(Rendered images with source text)
__________________________________________________
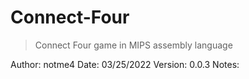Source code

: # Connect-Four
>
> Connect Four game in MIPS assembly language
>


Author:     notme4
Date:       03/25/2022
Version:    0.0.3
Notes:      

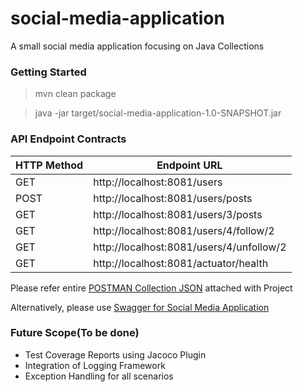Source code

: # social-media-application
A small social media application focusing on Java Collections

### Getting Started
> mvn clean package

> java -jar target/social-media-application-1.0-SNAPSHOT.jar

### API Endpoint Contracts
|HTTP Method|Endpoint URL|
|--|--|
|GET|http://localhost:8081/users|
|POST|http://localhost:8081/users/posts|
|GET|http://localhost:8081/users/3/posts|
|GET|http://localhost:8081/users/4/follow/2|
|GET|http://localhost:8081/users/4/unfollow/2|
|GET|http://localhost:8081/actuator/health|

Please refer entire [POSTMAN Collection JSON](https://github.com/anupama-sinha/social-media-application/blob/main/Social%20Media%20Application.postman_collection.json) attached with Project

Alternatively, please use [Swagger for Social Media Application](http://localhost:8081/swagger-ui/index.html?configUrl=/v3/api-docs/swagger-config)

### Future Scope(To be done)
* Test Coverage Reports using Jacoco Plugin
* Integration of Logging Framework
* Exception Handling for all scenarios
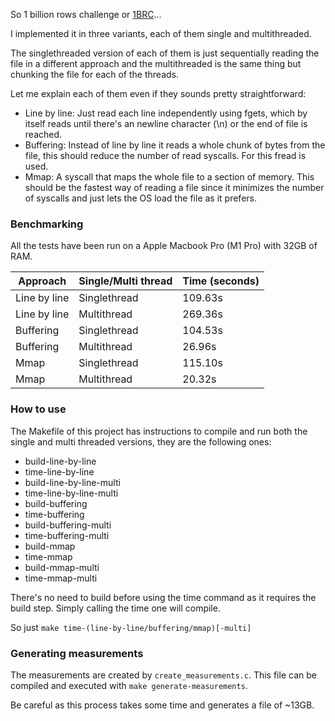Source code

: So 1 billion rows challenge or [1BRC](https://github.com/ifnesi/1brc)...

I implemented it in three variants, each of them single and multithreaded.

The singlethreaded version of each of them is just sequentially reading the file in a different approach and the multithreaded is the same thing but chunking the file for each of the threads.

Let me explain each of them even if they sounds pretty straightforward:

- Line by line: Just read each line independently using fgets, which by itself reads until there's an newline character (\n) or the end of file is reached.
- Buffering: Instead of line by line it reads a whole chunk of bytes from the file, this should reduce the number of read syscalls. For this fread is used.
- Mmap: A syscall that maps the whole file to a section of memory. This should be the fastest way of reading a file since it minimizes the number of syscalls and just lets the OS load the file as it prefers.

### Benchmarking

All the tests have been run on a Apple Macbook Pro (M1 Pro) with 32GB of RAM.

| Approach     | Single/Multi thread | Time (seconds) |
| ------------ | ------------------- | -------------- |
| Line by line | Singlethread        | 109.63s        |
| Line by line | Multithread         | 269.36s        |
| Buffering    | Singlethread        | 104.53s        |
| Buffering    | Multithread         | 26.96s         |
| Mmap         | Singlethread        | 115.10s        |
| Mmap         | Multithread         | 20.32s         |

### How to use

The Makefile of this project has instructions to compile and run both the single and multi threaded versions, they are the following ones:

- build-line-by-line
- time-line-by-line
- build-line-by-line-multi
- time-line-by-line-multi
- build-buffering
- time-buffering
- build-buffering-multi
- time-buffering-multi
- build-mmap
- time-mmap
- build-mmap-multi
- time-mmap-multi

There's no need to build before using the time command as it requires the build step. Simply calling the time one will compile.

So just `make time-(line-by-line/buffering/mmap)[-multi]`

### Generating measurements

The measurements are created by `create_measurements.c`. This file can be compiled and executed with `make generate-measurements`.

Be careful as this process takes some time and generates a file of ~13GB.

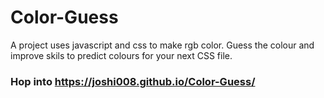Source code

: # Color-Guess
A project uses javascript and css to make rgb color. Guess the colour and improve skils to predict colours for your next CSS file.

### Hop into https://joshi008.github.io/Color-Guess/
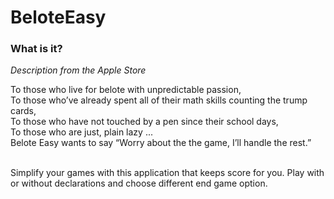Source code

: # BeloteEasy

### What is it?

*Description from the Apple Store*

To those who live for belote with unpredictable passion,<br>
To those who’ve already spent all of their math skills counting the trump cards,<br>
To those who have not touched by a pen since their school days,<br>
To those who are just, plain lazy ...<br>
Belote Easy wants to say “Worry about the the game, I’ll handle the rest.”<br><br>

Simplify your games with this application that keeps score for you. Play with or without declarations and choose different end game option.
__________________________________________________
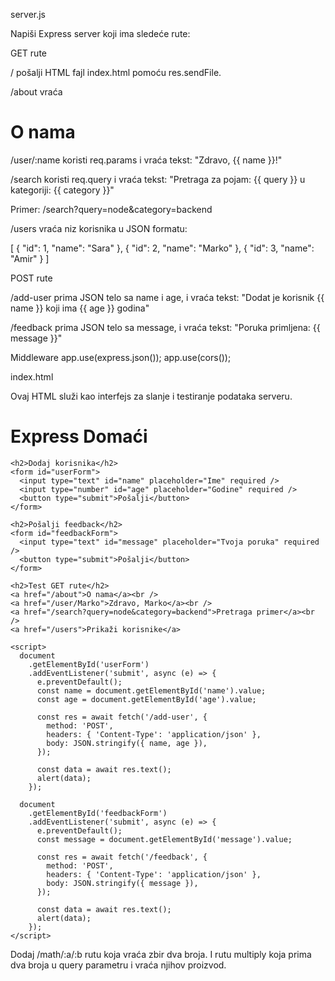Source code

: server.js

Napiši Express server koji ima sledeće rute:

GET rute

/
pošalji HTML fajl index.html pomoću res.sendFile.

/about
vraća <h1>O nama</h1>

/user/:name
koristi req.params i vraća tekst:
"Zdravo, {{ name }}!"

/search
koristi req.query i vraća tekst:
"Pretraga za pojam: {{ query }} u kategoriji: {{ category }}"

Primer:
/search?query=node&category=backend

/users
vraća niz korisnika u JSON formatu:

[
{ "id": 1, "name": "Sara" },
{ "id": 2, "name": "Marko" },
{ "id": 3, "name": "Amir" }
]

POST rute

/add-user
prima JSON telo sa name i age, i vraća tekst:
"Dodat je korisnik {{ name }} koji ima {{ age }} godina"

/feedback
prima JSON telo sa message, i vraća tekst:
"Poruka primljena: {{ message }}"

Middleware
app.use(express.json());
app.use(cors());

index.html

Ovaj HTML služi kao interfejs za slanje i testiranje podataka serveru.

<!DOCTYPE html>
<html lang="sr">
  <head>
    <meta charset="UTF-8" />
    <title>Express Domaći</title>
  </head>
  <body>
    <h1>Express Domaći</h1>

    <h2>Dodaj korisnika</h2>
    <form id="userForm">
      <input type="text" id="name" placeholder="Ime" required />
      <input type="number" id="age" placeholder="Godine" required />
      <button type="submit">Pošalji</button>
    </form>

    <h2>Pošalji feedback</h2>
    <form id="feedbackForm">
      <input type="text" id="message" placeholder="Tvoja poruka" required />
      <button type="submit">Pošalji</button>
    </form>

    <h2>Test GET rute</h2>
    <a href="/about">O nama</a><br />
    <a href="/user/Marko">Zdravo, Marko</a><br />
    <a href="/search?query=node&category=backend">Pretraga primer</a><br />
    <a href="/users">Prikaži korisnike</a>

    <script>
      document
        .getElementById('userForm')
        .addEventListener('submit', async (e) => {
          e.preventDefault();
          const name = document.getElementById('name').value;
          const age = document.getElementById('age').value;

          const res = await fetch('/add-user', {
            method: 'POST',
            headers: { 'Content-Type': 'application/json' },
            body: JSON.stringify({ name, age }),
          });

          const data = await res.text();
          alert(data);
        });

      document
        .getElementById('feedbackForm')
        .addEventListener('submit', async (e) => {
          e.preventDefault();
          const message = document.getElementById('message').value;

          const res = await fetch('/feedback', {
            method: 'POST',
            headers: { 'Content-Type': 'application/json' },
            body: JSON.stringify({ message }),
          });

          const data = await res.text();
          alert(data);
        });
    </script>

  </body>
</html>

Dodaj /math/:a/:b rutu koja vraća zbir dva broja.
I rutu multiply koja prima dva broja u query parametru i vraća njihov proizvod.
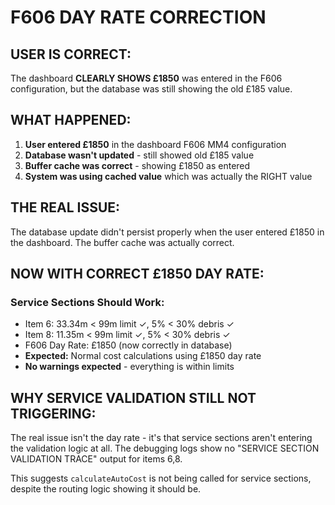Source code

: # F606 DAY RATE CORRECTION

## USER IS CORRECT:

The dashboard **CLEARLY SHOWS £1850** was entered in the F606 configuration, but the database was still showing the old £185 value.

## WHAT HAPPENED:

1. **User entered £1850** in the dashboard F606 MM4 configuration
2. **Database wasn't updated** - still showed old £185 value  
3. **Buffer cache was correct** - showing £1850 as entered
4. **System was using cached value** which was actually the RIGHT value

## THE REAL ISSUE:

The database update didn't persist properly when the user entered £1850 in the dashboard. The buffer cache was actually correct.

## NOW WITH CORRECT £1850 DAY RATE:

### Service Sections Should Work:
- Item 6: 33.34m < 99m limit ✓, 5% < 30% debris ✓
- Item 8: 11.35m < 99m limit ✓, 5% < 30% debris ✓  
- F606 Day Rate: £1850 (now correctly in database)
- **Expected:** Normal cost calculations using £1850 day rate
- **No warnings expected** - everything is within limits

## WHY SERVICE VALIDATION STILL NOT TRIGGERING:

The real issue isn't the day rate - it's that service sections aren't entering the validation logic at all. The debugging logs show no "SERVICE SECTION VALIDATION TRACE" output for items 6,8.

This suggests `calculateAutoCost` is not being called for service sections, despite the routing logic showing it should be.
__________________________________________________
EXERCISE INSTRUCTIONS: Gather each line in the entries above where the string "Dodaj" is found.

EXERCISE RESULT:
    <h2>Dodaj korisnika</h2>
Dodaj /math/:a/:b rutu koja vraća zbir dva broja.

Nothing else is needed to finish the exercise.